Charlie goes on to tell me that his "goomba" friend prepare the figs by slicing them in half, spreading goat cheese on them, wrapping them in prosciutto and baking them.  "What!?" I say.  "Charlie, I wrote about this in my newsletter last month!  Didn't you read it?"  Apparently, he didn't.

As an American Italian, I could not grow up not loving figs.  Sadly, most of us only ate the figs right off of the tree and never did anything else with them.  Oh, what they all are missing!

It's fig season, so go and get yourself a few figs, slice them in half lengthwise, spread a small amount of goat cheese on each side, wrap each half in a piece of prosciutto, and bake for 10-20 minutes in a 350 oven.  You won't be disappointed!  For an even better experience, sprinkle each fig half with a PINCH of sugar, before you spread the goat cheese.  You can also make your very own goat cheese and really wow your friends with this one!  Enjoy!

Chow Bella Cooks Goat Cheese

Wednesday, July 27, 2011

Changes For Chow Bella Cooks

July was a very busy month for Chow Bella Cooks.  Each week was packed with classes and requests for new recipes.  In fact, I'm still trying to catch up.

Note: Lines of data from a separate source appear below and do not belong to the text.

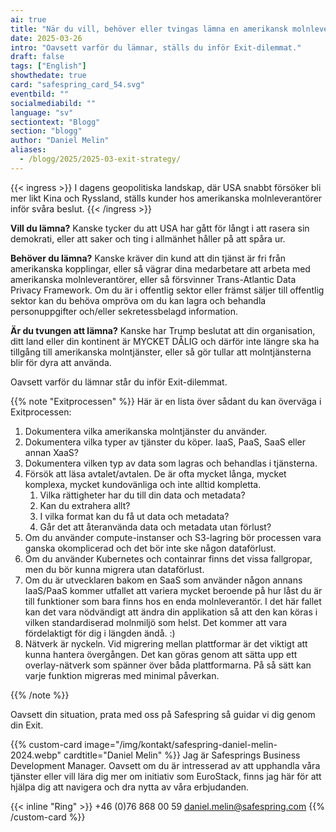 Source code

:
 ```yaml
---
ai: true
title: "När du vill, behöver eller tvingas lämna en amerikansk molnleverantör"
date: 2025-03-26
intro: "Oavsett varför du lämnar, ställs du inför Exit-dilemmat."
draft: false
tags: ["English"]
showthedate: true
card: "safespring_card_54.svg"
eventbild: ""
socialmediabild: ""
language: "sv"
sectiontext: "Blogg"
section: "blogg"
author: "Daniel Melin"
aliases:
  - /blogg/2025/2025-03-exit-strategy/
---
```

{{< ingress >}}
I dagens geopolitiska landskap, där USA snabbt försöker bli mer likt Kina och Ryssland, ställs kunder hos amerikanska molnleverantörer inför svåra beslut.
{{< /ingress >}}

**Vill du lämna?** Kanske tycker du att USA har gått för långt i att rasera sin demokrati, eller att saker och ting i allmänhet håller på att spåra ur.

**Behöver du lämna?** Kanske kräver din kund att din tjänst är fri från amerikanska kopplingar, eller så vägrar dina medarbetare att arbeta med amerikanska molnleverantörer, eller så försvinner Trans-Atlantic Data Privacy Framework. Om du är i offentlig sektor eller främst säljer till offentlig sektor kan du behöva ompröva om du kan lagra och behandla personuppgifter och/eller sekretessbelagd information.

**Är du tvungen att lämna?** Kanske har Trump beslutat att din organisation, ditt land eller din kontinent är MYCKET DÅLIG och därför inte längre ska ha tillgång till amerikanska molntjänster, eller så gör tullar att molntjänsterna blir för dyra att använda.

Oavsett varför du lämnar står du inför Exit-dilemmat.

{{% note "Exitprocessen" %}}
Här är en lista över sådant du kan överväga i Exitprocessen:

1. Dokumentera vilka amerikanska molntjänster du använder.
2. Dokumentera vilka typer av tjänster du köper. IaaS, PaaS, SaaS eller annan XaaS?
3. Dokumentera vilken typ av data som lagras och behandlas i tjänsterna.
4. Försök att läsa avtalet/avtalen. De är ofta mycket långa, mycket komplexa, mycket kundovänliga och inte alltid kompletta.
   1. Vilka rättigheter har du till din data och metadata?
   1. Kan du extrahera allt?
   1. I vilka format kan du få ut data och metadata?
   1. Går det att återanvända data och metadata utan förlust?
5. Om du använder compute-instanser och S3-lagring bör processen vara ganska okomplicerad och det bör inte ske någon dataförlust.
6. Om du använder Kubernetes och containrar finns det vissa fallgropar, men du bör kunna migrera utan dataförlust.
7. Om du är utvecklaren bakom en SaaS som använder någon annans IaaS/PaaS kommer utfallet att variera mycket beroende på hur låst du är till funktioner som bara finns hos en enda molnleverantör. I det här fallet kan det vara nödvändigt att ändra din applikation så att den kan köras i vilken standardiserad molnmiljö som helst. Det kommer att vara fördelaktigt för dig i längden ändå. :)
8. Nätverk är nyckeln. Vid migrering mellan plattformar är det viktigt att kunna hantera övergången. Det kan göras genom att sätta upp ett overlay-nätverk som spänner över båda plattformarna. På så sätt kan varje funktion migreras med minimal påverkan.

{{% /note %}}

Oavsett din situation, prata med oss på Safespring så guidar vi dig genom din Exit.

{{% custom-card image="/img/kontakt/safespring-daniel-melin-2024.webp" cardtitle="Daniel Melin" %}}
Jag är Safesprings Business Development Manager. Oavsett om du är intresserad av att upphandla våra tjänster eller vill lära dig mer om initiativ som EuroStack, finns jag här för att hjälpa dig att navigera och dra nytta av våra erbjudanden.

{{< inline "Ring" >}} +46 (0)76 868 00 59
[daniel.melin@safespring.com](mailto:daniel.melin@safespring.com)
{{% /custom-card %}} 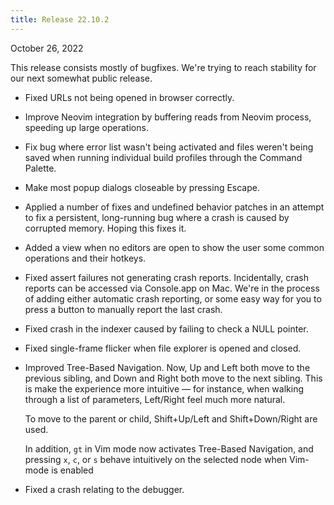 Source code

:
 ```yaml
---
title: Release 22.10.2
---
```


October 26, 2022

This release consists mostly of bugfixes. We're trying to reach stability for
our next somewhat public release.

- Fixed URLs not being opened in browser correctly.

- Improve Neovim integration by buffering reads from Neovim process, speeding up
  large operations.

- Fix bug where error list wasn't being activated and files weren't being saved
  when running individual build profiles through the Command Palette.

- Make most popup dialogs closeable by pressing Escape.

- Applied a number of fixes and undefined behavior patches in an attempt to fix
  a persistent, long-running bug where a crash is caused by corrupted memory.
  Hoping this fixes it.

- Added a view when no editors are open to show the user some common operations
  and their hotkeys.

- Fixed assert failures not generating crash reports. Incidentally, crash
  reports can be accessed via Console.app on Mac. We're in the process of adding
  either automatic crash reporting, or some easy way for you to press a button
  to manually report the last crash.

- Fixed crash in the indexer caused by failing to check a NULL pointer.

- Fixed single-frame flicker when file explorer is opened and closed.

- Improved Tree-Based Navigation. Now, Up and Left both move to the previous
  sibling, and Down and Right both move to the next sibling. This is make the
  experience more intuitive &mdash; for instance, when walking through a list of
  parameters, Left/Right feel much more natural.

  To move to the parent or child, Shift+Up/Left and Shift+Down/Right are used.

  In addition, `gt` in Vim mode now activates Tree-Based Navigation, and
  pressing `x`, `c`, or `s` behave intuitively on the selected node when
  Vim-mode is enabled

- Fixed a crash relating to the debugger.
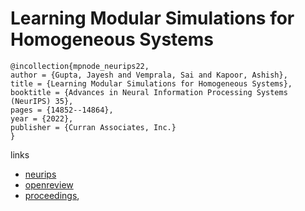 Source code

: # Learning Modular Simulations for Homogeneous Systems

```
@incollection{mpnode_neurips22,
author = {Gupta, Jayesh and Vemprala, Sai and Kapoor, Ashish},
title = {Learning Modular Simulations for Homogeneous Systems},
booktitle = {Advances in Neural Information Processing Systems (NeurIPS) 35},
pages = {14852--14864},
year = {2022},
publisher = {Curran Associates, Inc.}
}
```

links
- [neurips](https://nips.cc/Conferences/2022/Schedule?showEvent=52973)
- [openreview](https://openreview.net/forum?id=f2MyWR-6HrQ)
- [proceedings](https://papers.nips.cc//paper_files/paper/2022/hash/5f1b350fc0c2affd56f465faa36be343-Abstract-Conference.html),
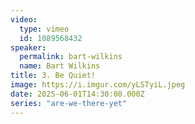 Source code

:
 ```yaml
---
video:
  type: vimeo
  id: 1089568432
speaker:
  permalink: bart-wilkins
  name: Bart Wilkins
title: 3. Be Quiet!
image: https://i.imgur.com/yLSTyiL.jpeg
date: 2025-06-01T14:30:00.000Z
series: "are-we-there-yet"
---
```

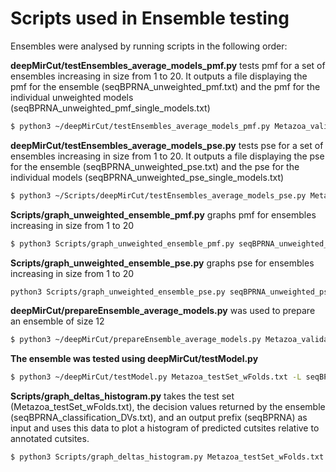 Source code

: 
# Scripts used in Ensemble testing

Ensembles were analysed by running scripts in the following order:

**deepMirCut/testEnsembles\_average\_models\_pmf&#46;py** tests pmf for a set of ensembles increasing in size from 1 to 20.  It outputs a file displaying the pmf for the ensemble (seqBPRNA\_unweighted\_pmf.txt) and the pmf for the individual unweighted models (seqBPRNA\_unweighted\_pmf\_single\_models.txt)
```sh
$ python3 ~/deepMirCut/testEnsembles_average_models_pmf.py Metazoa_validationSet_mult_wFolds.txt -L seqBPRNA_modelList.txt -o seqBPRNA -d --input_setting 2
```

**deepMirCut/testEnsembles\_average\_models\_pse&#46;py** tests pse for a set of ensembles increasing in size from 1 to 20.  It outputs a file displaying the pse for the ensemble (seqBPRNA\_unweighted\_pse.txt) and the pse for the individual models (seqBPRNA\_unweighted\_pse\_single\_models.txt)
```sh
$ python3 ~/Scripts/deepMirCut/testEnsembles_average_models_pse.py Metazoa_validationSet_mult_wFolds.txt -L seqBPRNA_modelList.txt -o seqBPRNA -d --input_setting 2
```

**Scripts/graph\_unweighted\_ensemble\_pmf&#46;py** graphs pmf for ensembles increasing in size from 1 to 20
```sh
$ python3 Scripts/graph_unweighted_ensemble_pmf.py seqBPRNA_unweighted_pmf.txt seqBPRNA_unweighted_pmf_single_models.txt
```

**Scripts/graph\_unweighted\_ensemble\_pse&#46;py** graphs pse for ensembles increasing in size from 1 to 20
```sh
python3 Scripts/graph_unweighted_ensemble_pse.py seqBPRNA_unweighted_pse.txt seqBPRNA_unweighted_pse_single_models.txt
```

**deepMirCut/prepareEnsemble\_average\_models&#46;py** was used to prepare an ensemble of size 12
```sh
$ python3 ~/deepMirCut/prepareEnsemble_average_models.py Metazoa_validationSet_mult_wFolds.txt -L seqBPRNA_modelList.txt -o seqBPRNA -d --input_setting 2 -n 12
```

**The ensemble was tested using deepMirCut/testModel&#46;py**
```sh
$ python3 ~/deepMirCut/testModel.py Metazoa_testSet_wFolds.txt -L seqBPRNA_ensemble_list.txt -o seqBPRNA -d --input_setting 2
```

**Scripts/graph\_deltas\_histogram&#46;py** takes the test set (Metazoa\_testSet\_wFolds.txt), the decision values returned by the ensemble (seqBPRNA\_classification\_DVs.txt), and an output prefix (seqBPRNA) as input and uses this data to plot a histogram of predicted cutsites relative to annotated cutsites. 
```sh
$ python3 Scripts/graph_deltas_histogram.py Metazoa_testSet_wFolds.txt seqBPRNA_classification_DVs.txt seqBPRNA
``` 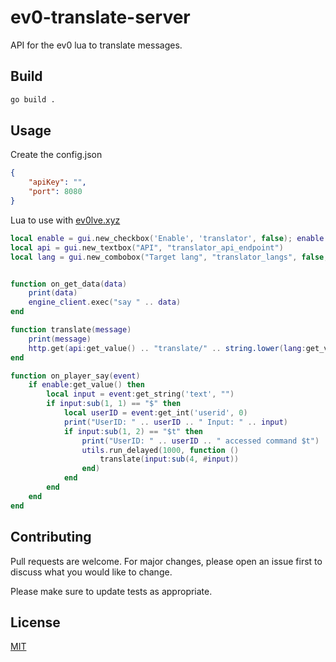 # ev0-translate-server

API for the ev0 lua to translate messages.

## Build
```bash
go build .
```

## Usage
Create the config.json
```json
{
    "apiKey": "",
    "port": 8080
}
```

Lua to use with [ev0lve.xyz](https://ev0lve.xyz/)

```lua
local enable = gui.new_checkbox('Enable', 'translator', false); enable:set_tooltip('Enables translator')
local api = gui.new_textbox("API", "translator_api_endpoint")
local lang = gui.new_combobox("Target lang", "translator_langs", false, "en", "de", "ru")


function on_get_data(data)
    print(data)
    engine_client.exec("say " .. data)
end

function translate(message)
    print(message)
    http.get(api:get_value() .. "translate/" .. string.lower(lang:get_value()) .. "/" .. message, on_get_data)
end

function on_player_say(event)
    if enable:get_value() then
        local input = event:get_string('text', "")
        if input:sub(1, 1) == "$" then
            local userID = event:get_int('userid', 0)
            print("UserID: " .. userID .. " Input: " .. input)
            if input:sub(1, 2) == "$t" then
                print("UserID: " .. userID .. " accessed command $t")
                utils.run_delayed(1000, function ()
                    translate(input:sub(4, #input))
                end)
            end
        end
    end
end
```

## Contributing
Pull requests are welcome. For major changes, please open an issue first to discuss what you would like to change.

Please make sure to update tests as appropriate.

## License
[MIT](https://choosealicense.com/licenses/mit/) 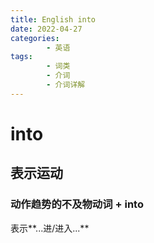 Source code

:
 ```yaml
---
title: English into
date: 2022-04-27
categories:
        - 英语
tags:
        - 词类
        - 介词
        - 介词详解
---
```


# into

## 表示运动

### 动作趋势的不及物动词 + into

表示**...进/进入...**
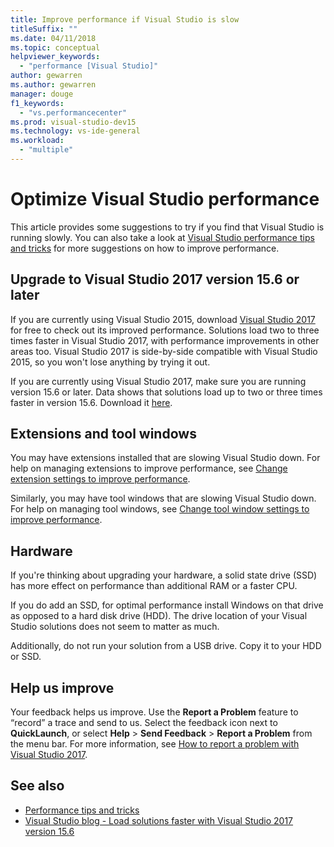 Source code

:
 ```yaml
---
title: Improve performance if Visual Studio is slow
titleSuffix: ""
ms.date: 04/11/2018
ms.topic: conceptual
helpviewer_keywords:
  - "performance [Visual Studio]"
author: gewarren
ms.author: gewarren
manager: douge
f1_keywords:
  - "vs.performancecenter"
ms.prod: visual-studio-dev15
ms.technology: vs-ide-general
ms.workload:
  - "multiple"
---
```

# Optimize Visual Studio performance

This article provides some suggestions to try if you find that Visual Studio is running slowly. You can also take a look at [Visual Studio performance tips and tricks](../ide/visual-studio-performance-tips-and-tricks.md) for more suggestions on how to improve performance.

## Upgrade to Visual Studio 2017 version 15.6 or later

If you are currently using Visual Studio 2015, download [Visual Studio 2017](https://visualstudio.microsoft.com/downloads/?utm_medium=microsoft&utm_source=docs.microsoft.com&utm_campaign=button+cta&utm_content=download+vs2017) for free to check out its improved performance. Solutions load two to three times faster in Visual Studio 2017, with performance improvements in other areas too. Visual Studio 2017 is side-by-side compatible with Visual Studio 2015, so you won't lose anything by trying it out.

If you are currently using Visual Studio 2017, make sure you are running version 15.6 or later. Data shows that solutions load up to two or three times faster in version 15.6. Download it [here](https://visualstudio.microsoft.com/downloads/?utm_medium=microsoft&utm_source=docs.microsoft.com&utm_campaign=button+cta&utm_content=download+vs2017).

## Extensions and tool windows

You may have extensions installed that are slowing Visual Studio down. For help on managing extensions to improve performance, see [Change extension settings to improve performance](../ide/optimize-visual-studio-startup-time.md#extensions).

Similarly, you may have tool windows that are slowing Visual Studio down. For help on managing tool windows, see [Change tool window settings to improve performance](../ide/optimize-visual-studio-startup-time.md#tool-windows).

## Hardware

If you're thinking about upgrading your hardware, a solid state drive (SSD) has more effect on performance than additional RAM or a faster CPU.

If you do add an SSD, for optimal performance install Windows on that drive as opposed to a hard disk drive (HDD). The drive location of your Visual Studio solutions does not seem to matter as much.

Additionally, do not run your solution from a USB drive. Copy it to your HDD or SSD.

## Help us improve

Your feedback helps us improve. Use the **Report a Problem** feature to “record” a trace and send to us. Select the feedback icon next to **QuickLaunch**, or select **Help** > **Send Feedback** > **Report a Problem** from the menu bar. For more information, see [How to report a problem with Visual Studio 2017](../ide/how-to-report-a-problem-with-visual-studio-2017.md).

## See also

- [Performance tips and tricks](../ide/visual-studio-performance-tips-and-tricks.md)
- [Visual Studio blog - Load solutions faster with Visual Studio 2017 version 15.6](https://blogs.msdn.microsoft.com/visualstudio/2018/04/04/load-solutions-faster-with-visual-studio-2017-version-15-6/)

In August, I will be taking some time to re-structure, plan and continue writing my book, and starting in September, classes will be by request only.  The private parties and request parties have become quite popular, and since there is only one of me to go around, I had to make some changes.  Until the Chow Bella Cooks facility is built, and I have more people on staff, this is the strategy I've chosen.  For those of you who are wanting and waiting for a special class (i.e. Thai or Indian).  If I have enough single requests, I will run a party for that particular cuisine and let you know the proposed date.  You can also get 4 or more of your friends together and make it a private party.  Private parties can be held for two people, but the cost is a little more, due to the time involved.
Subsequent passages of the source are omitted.